L'histoire :
Mahmoud Abu Srour est palestinien. Il vit dans le camp de réfugiés d’Aïda en Cisjordanie. A 25 ans, il tient la petite épicerie familiale : lessive, glaces, bonbons, canettes, épices, serviettes hygiéniques rythment avec lassitude ses journées. Il rêverait de passer sa vie à dessiner, à explorer le monde et aimer sans entraves. Mais depuis que les terres où il jouait quand il était enfant ont été annexées par l’armée israélienne, son regard se contente des souvenirs qui s’amusent derrière la « clôture de sécurité ». « Zone de suture », « barrière anti-terroriste », « muraille de protection » pour ne pas dire mur de la honte obscurcissent l’avenir du jeune palestinien. Pour ne pas sombrer, reste l’envie de retrouver Audrey, une jeune étudiante française qui vient de débarquer pour quelques semaines. Et si Mahmoud a laissé filer étoiles à œil russe, blond de Norvège ou nuque espagnole, il espère garder celle-ci bien plus longtemps. Aussi, ne pouvant rien lui refuser et pour lui « montrer du pays », il décide de l’accompagner chez sa sœur, en territoire israélien. Pour cela il doit franchir clandestinement le fameux mur…

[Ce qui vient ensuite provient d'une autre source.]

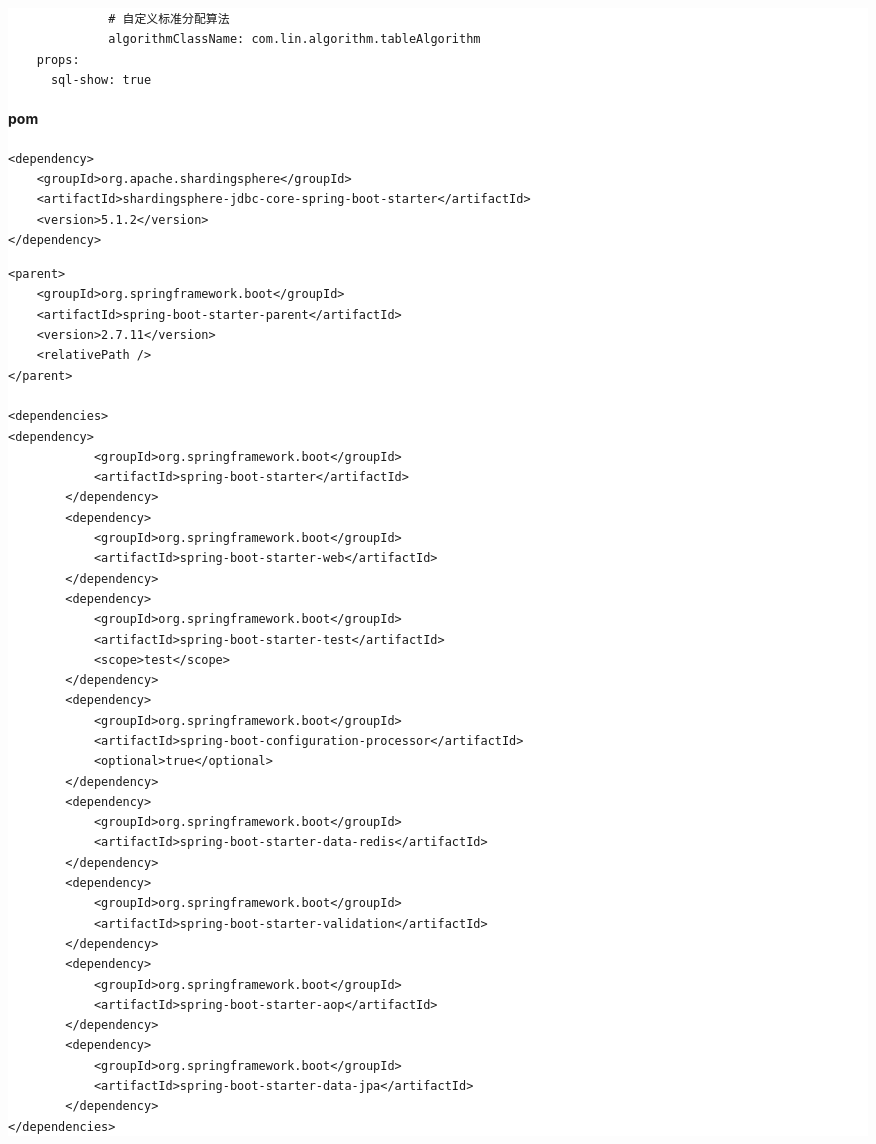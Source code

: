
 ```
              # 自定义标准分配算法
              algorithmClassName: com.lin.algorithm.tableAlgorithm
    props:
      sql-show: true
```

#### pom

```
<dependency>
    <groupId>org.apache.shardingsphere</groupId>
    <artifactId>shardingsphere-jdbc-core-spring-boot-starter</artifactId>
    <version>5.1.2</version>
</dependency>
```

```
<parent>
    <groupId>org.springframework.boot</groupId>
    <artifactId>spring-boot-starter-parent</artifactId>
    <version>2.7.11</version>
    <relativePath />
</parent>

<dependencies>
<dependency>
            <groupId>org.springframework.boot</groupId>
            <artifactId>spring-boot-starter</artifactId>
        </dependency>
        <dependency>
            <groupId>org.springframework.boot</groupId>
            <artifactId>spring-boot-starter-web</artifactId>
        </dependency>
        <dependency>
            <groupId>org.springframework.boot</groupId>
            <artifactId>spring-boot-starter-test</artifactId>
            <scope>test</scope>
        </dependency>
        <dependency>
            <groupId>org.springframework.boot</groupId>
            <artifactId>spring-boot-configuration-processor</artifactId>
            <optional>true</optional>
        </dependency>
        <dependency>
            <groupId>org.springframework.boot</groupId>
            <artifactId>spring-boot-starter-data-redis</artifactId>
        </dependency>
        <dependency>
            <groupId>org.springframework.boot</groupId>
            <artifactId>spring-boot-starter-validation</artifactId>
        </dependency>
        <dependency>
            <groupId>org.springframework.boot</groupId>
            <artifactId>spring-boot-starter-aop</artifactId>
        </dependency>
        <dependency>
            <groupId>org.springframework.boot</groupId>
            <artifactId>spring-boot-starter-data-jpa</artifactId>
        </dependency>
</dependencies>
```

Ce qu'on en pense sur la planète BD :
Comme il avait déjà si bien su le faire en livrant avec Hosni un récit attachant, Maximilien Le Roy s’efface à nouveau pour confier à Mahmoud, un jeune palestinien, le soin d’aborder la lourde problématique des «Territoires Occupés ». Utilisant là encore crayons, encres et couleurs, comme on le ferait d’un micro ou d’une caméra, le jeune dessinateur lyonnais livre un album reportage. Ce récit, conduit par la touchante voix off de Mahmoud, offre une absence totale de recul qui n’est cependant pas sans intérêt. Ainsi la problématique israélo-palestinienne exposée à fleur de peau par cet « emmuré » ne tarde pas à nous faire choisir notre camp (et du coup, donne l’envie d’aller jeter rapido un œil du coté du contre-argumentaire). Mais il y a autre chose qui nous lie plus profondément que ce traitement militant chevillé. Car ici, à nouveau, c’est l’angle émotionnel qui fait la force de l’immersion : une attache quasi immédiate à un personnage peu ordinaire, pétri de rêve et de souvenirs heureux. Un presque gamin à sensibilité extrême, attaché à sa famille, à sa terre, laissant s’enflammer son cœur pour une blonde européenne et rêvant de vivre de son dessin plutôt que de jouer l’épicier. Sous cet angle, la description est on ne peut plus objective : souffrance, sentiment d’injustice, avenir bouché et absence de liberté nous giflent avec empathie. Cette manière de lire l’album a le défaut (?) de ne plus laisser prendre prise le contexte politique, l’endroit, le combat (c’est le personnage qui touche et pas le problème palestinien). Ce n’était vraisemblablement pas l’objectif de Maximilien Le Roy dont on ressent l’engagement. A moins que par pudeur il n’ait offert à Mahmoud ce cri dessiné, plutôt que de le serrer dans ses bras.